Si pensi, inoltre,  all’inserimento online dell’elenco degli alunni divisi per classi.

Tale pubblicazione, se avviene senza l’espresso  consenso dei genitori,  può integrare una divulgazione non autorizzata, oltre che comportare un’esposizione dei nomi degli alunni all’indicizzazione sui motori di ricerca. Ciò significa che in caso qualcuno volesse, per un qualsiasi motivo illecito come finalità di adescamento minorile, cercare quel minore, che magari ha un nome poco comune, lo potrebbe trovare semplicemente scrivendo il suo nome e cognome su internet e da qui finanche scoprire dove abita.
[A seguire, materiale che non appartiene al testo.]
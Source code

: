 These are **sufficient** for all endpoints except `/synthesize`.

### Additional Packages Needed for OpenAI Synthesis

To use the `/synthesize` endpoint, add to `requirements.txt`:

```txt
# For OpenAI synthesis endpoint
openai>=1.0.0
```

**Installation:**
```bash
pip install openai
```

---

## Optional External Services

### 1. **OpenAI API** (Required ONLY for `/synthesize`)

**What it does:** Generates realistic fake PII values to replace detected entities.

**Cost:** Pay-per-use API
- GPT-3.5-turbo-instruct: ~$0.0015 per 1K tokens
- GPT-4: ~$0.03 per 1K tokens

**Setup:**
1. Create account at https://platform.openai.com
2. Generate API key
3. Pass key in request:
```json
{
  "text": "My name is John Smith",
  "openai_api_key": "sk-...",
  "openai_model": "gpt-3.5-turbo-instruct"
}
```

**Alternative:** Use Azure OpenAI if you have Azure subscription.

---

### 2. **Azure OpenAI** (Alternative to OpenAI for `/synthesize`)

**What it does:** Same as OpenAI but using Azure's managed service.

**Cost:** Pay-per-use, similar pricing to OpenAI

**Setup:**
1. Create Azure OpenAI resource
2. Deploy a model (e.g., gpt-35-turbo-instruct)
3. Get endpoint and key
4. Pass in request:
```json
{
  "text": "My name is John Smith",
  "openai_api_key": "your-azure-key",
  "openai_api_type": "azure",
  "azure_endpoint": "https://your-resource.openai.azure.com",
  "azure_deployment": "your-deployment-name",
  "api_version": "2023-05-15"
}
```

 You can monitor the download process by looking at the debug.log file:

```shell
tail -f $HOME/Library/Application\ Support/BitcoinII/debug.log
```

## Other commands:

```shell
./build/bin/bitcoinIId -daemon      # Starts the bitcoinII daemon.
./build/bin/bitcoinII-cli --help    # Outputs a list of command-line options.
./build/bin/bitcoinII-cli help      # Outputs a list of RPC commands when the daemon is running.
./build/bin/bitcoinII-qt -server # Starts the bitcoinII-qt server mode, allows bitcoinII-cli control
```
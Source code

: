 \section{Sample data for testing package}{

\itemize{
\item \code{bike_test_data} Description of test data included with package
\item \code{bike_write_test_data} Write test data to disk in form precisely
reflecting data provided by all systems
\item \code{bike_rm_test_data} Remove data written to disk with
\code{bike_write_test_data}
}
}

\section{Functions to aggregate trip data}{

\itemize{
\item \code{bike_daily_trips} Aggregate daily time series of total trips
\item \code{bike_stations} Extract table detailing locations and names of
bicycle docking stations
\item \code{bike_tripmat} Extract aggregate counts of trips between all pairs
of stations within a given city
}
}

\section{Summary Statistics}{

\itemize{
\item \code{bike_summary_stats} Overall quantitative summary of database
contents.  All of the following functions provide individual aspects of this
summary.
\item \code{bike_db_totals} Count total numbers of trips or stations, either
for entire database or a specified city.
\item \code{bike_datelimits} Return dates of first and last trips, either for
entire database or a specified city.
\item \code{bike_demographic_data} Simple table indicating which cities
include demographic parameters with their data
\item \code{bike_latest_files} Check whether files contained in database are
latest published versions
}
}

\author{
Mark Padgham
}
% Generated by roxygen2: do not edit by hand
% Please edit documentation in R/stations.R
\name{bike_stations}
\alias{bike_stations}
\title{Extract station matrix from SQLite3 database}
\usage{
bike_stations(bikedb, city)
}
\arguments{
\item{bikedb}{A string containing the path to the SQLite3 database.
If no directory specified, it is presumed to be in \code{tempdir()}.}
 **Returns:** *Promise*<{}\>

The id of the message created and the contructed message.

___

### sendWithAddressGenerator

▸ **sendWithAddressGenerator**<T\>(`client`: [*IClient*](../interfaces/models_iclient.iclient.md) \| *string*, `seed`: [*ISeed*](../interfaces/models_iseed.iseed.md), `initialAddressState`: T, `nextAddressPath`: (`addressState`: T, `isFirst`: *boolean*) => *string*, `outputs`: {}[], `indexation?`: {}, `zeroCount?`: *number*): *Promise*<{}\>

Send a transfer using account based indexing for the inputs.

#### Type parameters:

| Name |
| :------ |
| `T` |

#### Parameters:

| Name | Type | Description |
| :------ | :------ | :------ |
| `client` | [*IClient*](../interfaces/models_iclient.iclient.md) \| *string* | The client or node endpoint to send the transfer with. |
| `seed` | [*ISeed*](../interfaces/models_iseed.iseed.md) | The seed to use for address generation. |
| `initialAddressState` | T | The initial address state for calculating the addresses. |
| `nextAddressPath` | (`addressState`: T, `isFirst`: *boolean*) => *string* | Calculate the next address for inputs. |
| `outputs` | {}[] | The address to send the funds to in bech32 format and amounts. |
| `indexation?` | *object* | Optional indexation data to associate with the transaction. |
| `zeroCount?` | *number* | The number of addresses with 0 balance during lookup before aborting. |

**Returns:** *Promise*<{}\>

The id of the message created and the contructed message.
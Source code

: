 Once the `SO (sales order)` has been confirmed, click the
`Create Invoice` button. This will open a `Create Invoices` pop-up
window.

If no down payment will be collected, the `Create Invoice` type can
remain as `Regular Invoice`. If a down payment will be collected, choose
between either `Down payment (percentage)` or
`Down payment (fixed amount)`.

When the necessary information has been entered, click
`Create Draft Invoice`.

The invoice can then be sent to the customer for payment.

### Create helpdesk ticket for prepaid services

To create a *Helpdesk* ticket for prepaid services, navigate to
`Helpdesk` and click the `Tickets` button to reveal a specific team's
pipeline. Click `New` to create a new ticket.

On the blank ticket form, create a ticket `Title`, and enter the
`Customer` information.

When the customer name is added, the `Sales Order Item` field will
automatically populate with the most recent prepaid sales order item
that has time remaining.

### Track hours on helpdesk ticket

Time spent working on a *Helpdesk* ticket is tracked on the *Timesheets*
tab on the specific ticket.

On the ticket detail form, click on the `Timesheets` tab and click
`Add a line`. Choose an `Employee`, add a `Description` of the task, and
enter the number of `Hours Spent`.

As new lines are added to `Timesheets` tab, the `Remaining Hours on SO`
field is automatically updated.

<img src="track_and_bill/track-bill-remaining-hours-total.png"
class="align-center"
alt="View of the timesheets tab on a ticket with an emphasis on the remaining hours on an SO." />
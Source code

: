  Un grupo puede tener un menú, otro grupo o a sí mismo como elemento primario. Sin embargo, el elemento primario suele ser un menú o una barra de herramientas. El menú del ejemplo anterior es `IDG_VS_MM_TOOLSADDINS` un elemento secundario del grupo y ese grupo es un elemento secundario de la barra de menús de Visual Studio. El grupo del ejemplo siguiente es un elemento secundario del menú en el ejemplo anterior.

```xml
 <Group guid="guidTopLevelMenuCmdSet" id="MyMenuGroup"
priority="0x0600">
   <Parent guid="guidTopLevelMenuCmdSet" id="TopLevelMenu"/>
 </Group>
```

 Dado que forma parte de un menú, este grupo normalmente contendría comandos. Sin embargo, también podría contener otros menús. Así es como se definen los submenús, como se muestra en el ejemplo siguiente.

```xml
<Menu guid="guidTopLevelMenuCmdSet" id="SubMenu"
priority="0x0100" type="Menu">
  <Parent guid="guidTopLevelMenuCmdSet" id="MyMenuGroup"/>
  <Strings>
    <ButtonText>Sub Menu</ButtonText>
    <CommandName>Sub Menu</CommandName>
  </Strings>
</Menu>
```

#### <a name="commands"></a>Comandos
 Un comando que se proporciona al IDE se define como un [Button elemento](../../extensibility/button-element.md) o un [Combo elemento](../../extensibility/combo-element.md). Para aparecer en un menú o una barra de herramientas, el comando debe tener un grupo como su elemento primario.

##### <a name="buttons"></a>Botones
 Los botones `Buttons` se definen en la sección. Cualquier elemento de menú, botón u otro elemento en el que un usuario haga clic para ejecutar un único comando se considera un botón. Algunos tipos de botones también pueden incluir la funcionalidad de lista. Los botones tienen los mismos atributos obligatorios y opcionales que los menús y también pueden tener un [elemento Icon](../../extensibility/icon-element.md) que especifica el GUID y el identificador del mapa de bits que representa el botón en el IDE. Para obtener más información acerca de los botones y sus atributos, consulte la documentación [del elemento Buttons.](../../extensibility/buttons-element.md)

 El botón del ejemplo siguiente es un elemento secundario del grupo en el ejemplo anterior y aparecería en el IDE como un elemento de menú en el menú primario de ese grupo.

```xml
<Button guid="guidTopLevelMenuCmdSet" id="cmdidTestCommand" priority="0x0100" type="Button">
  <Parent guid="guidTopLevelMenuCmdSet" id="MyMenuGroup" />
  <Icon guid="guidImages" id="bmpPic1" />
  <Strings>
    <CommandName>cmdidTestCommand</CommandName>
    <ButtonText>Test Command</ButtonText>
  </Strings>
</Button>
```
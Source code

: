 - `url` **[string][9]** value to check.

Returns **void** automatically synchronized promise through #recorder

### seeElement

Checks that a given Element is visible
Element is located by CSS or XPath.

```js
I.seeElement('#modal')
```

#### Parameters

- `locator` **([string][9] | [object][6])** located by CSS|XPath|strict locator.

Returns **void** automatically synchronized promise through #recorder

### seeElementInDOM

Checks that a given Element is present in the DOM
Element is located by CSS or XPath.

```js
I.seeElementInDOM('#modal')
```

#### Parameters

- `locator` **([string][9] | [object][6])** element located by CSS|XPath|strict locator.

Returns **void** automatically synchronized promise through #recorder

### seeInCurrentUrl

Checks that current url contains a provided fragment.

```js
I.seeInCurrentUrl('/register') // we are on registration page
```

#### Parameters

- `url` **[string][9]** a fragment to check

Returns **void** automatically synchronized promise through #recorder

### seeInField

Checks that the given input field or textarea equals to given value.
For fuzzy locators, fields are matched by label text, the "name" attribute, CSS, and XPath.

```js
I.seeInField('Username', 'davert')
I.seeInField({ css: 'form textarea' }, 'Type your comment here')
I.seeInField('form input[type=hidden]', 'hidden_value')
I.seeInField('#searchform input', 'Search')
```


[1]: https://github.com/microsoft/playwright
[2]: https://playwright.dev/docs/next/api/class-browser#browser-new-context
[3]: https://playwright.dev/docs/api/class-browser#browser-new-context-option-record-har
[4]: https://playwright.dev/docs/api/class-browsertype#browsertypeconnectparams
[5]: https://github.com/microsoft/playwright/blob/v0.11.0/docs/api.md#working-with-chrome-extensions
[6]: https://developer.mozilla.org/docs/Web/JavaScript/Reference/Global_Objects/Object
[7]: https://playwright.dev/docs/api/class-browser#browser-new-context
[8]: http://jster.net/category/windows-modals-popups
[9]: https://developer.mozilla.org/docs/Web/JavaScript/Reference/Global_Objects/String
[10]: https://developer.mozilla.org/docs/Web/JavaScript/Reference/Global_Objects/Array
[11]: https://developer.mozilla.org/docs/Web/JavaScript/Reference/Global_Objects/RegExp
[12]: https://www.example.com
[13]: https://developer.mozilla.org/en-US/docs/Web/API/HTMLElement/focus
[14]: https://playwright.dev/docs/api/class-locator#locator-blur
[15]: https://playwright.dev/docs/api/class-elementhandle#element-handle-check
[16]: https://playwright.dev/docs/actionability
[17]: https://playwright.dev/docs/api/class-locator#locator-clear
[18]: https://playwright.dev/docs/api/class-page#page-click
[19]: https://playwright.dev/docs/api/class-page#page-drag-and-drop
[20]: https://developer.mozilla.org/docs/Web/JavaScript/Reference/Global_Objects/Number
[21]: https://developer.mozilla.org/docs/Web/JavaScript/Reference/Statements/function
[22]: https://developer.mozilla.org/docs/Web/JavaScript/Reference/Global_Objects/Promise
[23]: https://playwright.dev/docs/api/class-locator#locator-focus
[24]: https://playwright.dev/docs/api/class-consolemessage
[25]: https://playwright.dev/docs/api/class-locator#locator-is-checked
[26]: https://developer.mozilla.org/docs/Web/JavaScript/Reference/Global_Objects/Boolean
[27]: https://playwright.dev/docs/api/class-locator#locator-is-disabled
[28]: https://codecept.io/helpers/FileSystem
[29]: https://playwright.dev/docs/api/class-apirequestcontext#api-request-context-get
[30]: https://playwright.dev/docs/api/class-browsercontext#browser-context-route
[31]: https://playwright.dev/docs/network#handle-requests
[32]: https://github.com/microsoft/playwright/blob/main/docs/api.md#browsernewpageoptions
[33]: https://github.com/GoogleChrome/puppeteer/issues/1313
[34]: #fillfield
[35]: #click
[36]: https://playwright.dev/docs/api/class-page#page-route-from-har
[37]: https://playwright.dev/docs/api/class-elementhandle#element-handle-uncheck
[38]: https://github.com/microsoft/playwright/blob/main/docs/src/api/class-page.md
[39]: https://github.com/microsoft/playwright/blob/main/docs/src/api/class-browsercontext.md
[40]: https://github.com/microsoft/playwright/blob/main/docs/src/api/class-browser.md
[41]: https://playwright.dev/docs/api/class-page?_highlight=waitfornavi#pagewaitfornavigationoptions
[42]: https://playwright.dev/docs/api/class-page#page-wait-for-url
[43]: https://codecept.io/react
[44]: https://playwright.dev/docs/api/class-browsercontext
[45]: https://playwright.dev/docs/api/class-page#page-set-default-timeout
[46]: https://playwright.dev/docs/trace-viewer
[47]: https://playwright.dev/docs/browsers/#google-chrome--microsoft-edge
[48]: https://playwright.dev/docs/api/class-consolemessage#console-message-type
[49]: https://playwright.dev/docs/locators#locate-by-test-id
Non può essere sottaciuta, peraltro, l’impossibilità di effettuare collegi e consigli di classe o qualsivoglia riunione di organi collegiali scolastici online , attesa la non espressa previsione di legge e la impossibilità dell’effettivo controllo sul numero legale e la effettiva partecipazione alla riunione: si può essere connessi, ma magari allontanarsi dalla postazione per  far altro!

Che validità giuridica può avere una delibera collegiale assunta in tal guisa se non risolversi in un monologo del tutto irregolare del dirigente scolastico?

Per non parlare poi, dell’impossibilità di esprimere valutazioni, giudizi, e parlare di comportamenti di alunni e tutto quanto deve restare riservato  in tali riunioni online.

Alla luce di quanto sopra, anche il MIUR dovrebbe porre in modo effettivo l’attenzione su come con l’avvento del GDPR si assista a un netto cambio di prospettiva, che comprende anche la necessaria presa di coscienza della inutilità della predisposizione di una didattica online fatta senza mezzi idonei, basata sul volontariato o volontarismo, nell’ottica di un effettivo cambiamento e sperimentazione tecnologica operata nel pieno rispetto della dignità umana ossia dei dati personali di ognuno e della libertà d’insegnamento di ciascun docente.